NASIL VE NE ZAMAN YAPILMALI
Yrd. Doç. Dr. Uysal kendi kendine meme muayenesinin nasıl ve ne zaman yapılmasına ilişkin şu bilgileri paylaştı:
“Her kadın 20 yaşından sonra kendi kendine meme muayenesine mutlaka başlamalı. En uygun zaman adet kanamasının başlangıcından itibaren 8. gündür. Menopoza giren kadınlarda ise her ayın aynı günüdür. Her ay yapılan kendi kendine meme muayenesi ile kişi memesinin doğal yapısını daha iyi tanır ve memede gelişecek olağan dışı bir gelişmeyi kolayca ayırt edebilir.
Meme kanseri tanısı alan hastalardan tümörün yayılma riskini de düşünerek vücut taramaları amacıyla bazı radyolojik ve sintigrafik testler istenilir. Daha sonra uygun hastalar ameliyatla tedavi edilir. Ameliyattan önce ve sonra medikal onkoloji ve radyasyon onkolojisi bölümlerince bazı hastalara kemoterapi ve radyoterapi tedavileri verilebilir. Bazılarına da bu tedavilere uzun süreli kullanılacak hap tedavileri eklenebilir.
Buradan da anlaşılacağı gibi meme kanseri, tanısından tedavisine kadar pek çok bölümü ilgilendiren ve multidispliner yaklaşılan bir hastalıktır. Meme kanserinde seçilecek cerrahi tedavi memeyi koruyarak yapılan ameliyatları ve memeyi korumadan yapılan ameliyatları içermektedir. Hangi hastaya, hangi ameliyatın yapılacağı her hasta için ayrı ayrı belirlenir. Bu belirleme bazı kriterler göz önüne alınarak yapılır.”
Memenin tamamen alınmasının hastalarda büyük kaygıya neden olduğunu anımsatan Yrd. Doç. Dr. Uysal, “Ancak onkoplastik cerrahideki gelişmeler sayesinde, başarılı bir operasyonun ardından alınan meme dokusunun yerine implantlarla ya da hastanın kendi dokuları ile mükemmel kozmetik görünümler sağlanabilmektedir” dedi.

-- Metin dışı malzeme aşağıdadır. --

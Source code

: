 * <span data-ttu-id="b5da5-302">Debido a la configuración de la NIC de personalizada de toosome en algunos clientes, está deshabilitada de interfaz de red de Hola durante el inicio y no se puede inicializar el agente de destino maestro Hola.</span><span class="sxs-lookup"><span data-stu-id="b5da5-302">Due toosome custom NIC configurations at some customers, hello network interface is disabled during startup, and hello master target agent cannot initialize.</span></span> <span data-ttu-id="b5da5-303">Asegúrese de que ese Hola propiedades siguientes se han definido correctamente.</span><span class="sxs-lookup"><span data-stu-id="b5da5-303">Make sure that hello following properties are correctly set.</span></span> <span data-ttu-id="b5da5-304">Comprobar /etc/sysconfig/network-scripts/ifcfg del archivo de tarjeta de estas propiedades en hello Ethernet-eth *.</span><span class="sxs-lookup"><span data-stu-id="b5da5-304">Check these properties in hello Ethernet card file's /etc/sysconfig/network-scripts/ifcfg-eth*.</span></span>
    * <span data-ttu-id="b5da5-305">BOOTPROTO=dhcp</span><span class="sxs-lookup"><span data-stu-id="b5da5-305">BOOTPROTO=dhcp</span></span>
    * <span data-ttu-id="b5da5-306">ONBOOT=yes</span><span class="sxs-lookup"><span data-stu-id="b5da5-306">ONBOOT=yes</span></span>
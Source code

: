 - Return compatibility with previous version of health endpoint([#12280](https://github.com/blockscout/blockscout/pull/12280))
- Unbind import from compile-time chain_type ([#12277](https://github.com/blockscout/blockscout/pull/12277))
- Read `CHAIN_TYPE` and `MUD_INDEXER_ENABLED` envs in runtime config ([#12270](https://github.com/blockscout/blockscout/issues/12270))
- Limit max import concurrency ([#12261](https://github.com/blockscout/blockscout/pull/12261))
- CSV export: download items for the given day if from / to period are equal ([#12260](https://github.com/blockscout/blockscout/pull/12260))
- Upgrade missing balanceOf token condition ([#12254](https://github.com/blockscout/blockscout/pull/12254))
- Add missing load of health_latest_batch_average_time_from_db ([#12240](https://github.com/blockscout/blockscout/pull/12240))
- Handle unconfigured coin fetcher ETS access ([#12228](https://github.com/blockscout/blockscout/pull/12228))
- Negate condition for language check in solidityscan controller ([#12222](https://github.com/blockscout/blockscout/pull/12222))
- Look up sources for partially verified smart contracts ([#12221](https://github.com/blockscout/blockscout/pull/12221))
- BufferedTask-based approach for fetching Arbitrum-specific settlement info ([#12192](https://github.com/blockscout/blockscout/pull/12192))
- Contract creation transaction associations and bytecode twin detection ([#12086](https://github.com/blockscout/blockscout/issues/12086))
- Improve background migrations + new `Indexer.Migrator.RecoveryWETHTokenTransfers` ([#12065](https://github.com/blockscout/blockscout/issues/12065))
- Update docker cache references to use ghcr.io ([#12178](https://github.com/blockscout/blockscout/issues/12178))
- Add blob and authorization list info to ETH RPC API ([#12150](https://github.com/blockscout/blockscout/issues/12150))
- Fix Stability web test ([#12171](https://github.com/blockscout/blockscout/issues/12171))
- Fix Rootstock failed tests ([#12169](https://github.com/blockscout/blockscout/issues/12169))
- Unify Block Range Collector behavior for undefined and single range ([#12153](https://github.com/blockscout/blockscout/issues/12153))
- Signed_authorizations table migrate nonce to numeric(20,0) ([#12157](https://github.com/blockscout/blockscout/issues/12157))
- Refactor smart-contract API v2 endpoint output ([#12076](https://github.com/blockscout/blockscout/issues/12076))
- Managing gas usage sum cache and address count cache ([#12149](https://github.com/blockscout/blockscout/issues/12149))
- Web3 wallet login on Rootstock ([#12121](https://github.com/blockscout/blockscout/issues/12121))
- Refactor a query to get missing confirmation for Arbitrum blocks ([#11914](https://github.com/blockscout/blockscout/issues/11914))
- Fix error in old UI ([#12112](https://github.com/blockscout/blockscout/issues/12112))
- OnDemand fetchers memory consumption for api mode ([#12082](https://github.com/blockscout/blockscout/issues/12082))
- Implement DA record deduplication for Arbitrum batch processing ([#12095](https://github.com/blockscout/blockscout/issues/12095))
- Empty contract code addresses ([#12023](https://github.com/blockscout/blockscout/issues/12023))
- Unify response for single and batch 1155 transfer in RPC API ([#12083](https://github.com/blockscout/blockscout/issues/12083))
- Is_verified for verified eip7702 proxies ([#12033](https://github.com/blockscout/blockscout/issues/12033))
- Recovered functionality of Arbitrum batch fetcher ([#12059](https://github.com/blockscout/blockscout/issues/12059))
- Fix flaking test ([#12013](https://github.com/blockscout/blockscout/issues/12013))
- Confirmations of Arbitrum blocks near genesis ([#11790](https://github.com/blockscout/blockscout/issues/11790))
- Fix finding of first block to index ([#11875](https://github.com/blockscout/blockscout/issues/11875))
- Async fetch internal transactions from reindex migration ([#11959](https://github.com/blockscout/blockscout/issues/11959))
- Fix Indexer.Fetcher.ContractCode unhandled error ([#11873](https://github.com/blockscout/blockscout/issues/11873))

“İlk doğumu 35 yaşından önce yapmak, yağlı diyetten kaçınmak, aşırı kilo almamak, alkol kullanmamak, yeterli fizik egzersiz yapmak, ailesinde meme kanseri bulunanların hormon tedavisi ya da doğum kontrol haplarını kullanmamak, eğer kullanılması mutlak zorunlu ise kısa süreli kullanmak” gibi önlemlerin meme kanserine karşı koruyucu olduğunu anlatan Yrd. Doç. Dr. Uysal, “Bu tedbirler meme kanseri riskinden korumayı sağlasa da düzenli doktor kontrolleri, mamografi taramaları ve en önemlisi kendi kendini muayene etme alışkanlığının kazanılması oldukça önemlidir” diyerek sözlerini tamamladı.